Work to be completed:
Scan the data below and copy each line where "Roma" occurs.

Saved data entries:
········

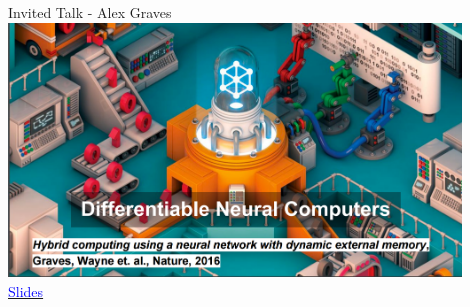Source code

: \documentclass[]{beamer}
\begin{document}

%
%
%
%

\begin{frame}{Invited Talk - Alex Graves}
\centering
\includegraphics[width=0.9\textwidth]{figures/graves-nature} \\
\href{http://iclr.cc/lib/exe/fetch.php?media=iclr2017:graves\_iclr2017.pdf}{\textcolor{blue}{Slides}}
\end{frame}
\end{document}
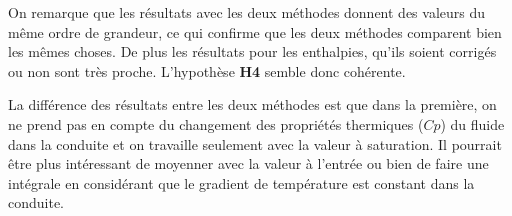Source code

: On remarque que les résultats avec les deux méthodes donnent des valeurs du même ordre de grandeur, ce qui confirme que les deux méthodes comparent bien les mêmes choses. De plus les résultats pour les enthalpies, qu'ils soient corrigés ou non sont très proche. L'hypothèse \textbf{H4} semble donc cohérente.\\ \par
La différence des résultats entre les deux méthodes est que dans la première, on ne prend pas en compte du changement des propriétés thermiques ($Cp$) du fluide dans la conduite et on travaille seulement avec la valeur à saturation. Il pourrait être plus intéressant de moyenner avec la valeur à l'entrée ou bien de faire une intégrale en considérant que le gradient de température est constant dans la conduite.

········

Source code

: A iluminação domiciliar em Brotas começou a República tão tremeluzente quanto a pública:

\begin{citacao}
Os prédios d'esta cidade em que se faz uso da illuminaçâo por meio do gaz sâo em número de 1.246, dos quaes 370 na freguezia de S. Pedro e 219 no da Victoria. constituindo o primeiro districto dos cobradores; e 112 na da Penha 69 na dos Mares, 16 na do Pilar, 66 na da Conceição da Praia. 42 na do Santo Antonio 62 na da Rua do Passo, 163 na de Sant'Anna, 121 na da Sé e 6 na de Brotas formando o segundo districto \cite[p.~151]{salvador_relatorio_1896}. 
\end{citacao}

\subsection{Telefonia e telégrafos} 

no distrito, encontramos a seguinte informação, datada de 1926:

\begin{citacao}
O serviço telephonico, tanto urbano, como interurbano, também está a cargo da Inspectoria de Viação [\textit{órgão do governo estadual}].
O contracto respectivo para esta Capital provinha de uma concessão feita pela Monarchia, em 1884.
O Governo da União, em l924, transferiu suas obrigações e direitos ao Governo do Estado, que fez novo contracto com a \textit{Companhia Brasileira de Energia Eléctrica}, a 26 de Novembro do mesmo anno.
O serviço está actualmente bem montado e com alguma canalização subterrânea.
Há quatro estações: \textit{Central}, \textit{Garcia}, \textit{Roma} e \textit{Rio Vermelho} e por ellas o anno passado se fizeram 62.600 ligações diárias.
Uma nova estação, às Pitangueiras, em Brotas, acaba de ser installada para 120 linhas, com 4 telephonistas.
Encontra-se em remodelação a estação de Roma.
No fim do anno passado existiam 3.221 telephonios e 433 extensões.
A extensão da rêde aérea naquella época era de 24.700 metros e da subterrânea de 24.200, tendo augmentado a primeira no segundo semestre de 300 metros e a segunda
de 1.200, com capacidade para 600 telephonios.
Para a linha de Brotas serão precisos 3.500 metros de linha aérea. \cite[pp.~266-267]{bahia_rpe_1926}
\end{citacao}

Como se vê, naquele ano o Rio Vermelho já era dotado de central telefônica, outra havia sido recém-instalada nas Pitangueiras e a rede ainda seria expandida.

········

Output below:
Há quatro estações: \textit{Central}, \textit{Garcia}, \textit{Roma} e \textit{Rio Vermelho} e por ellas o anno passado se fizeram 62.600 ligações diárias.
Encontra-se em remodelação a estação de Roma.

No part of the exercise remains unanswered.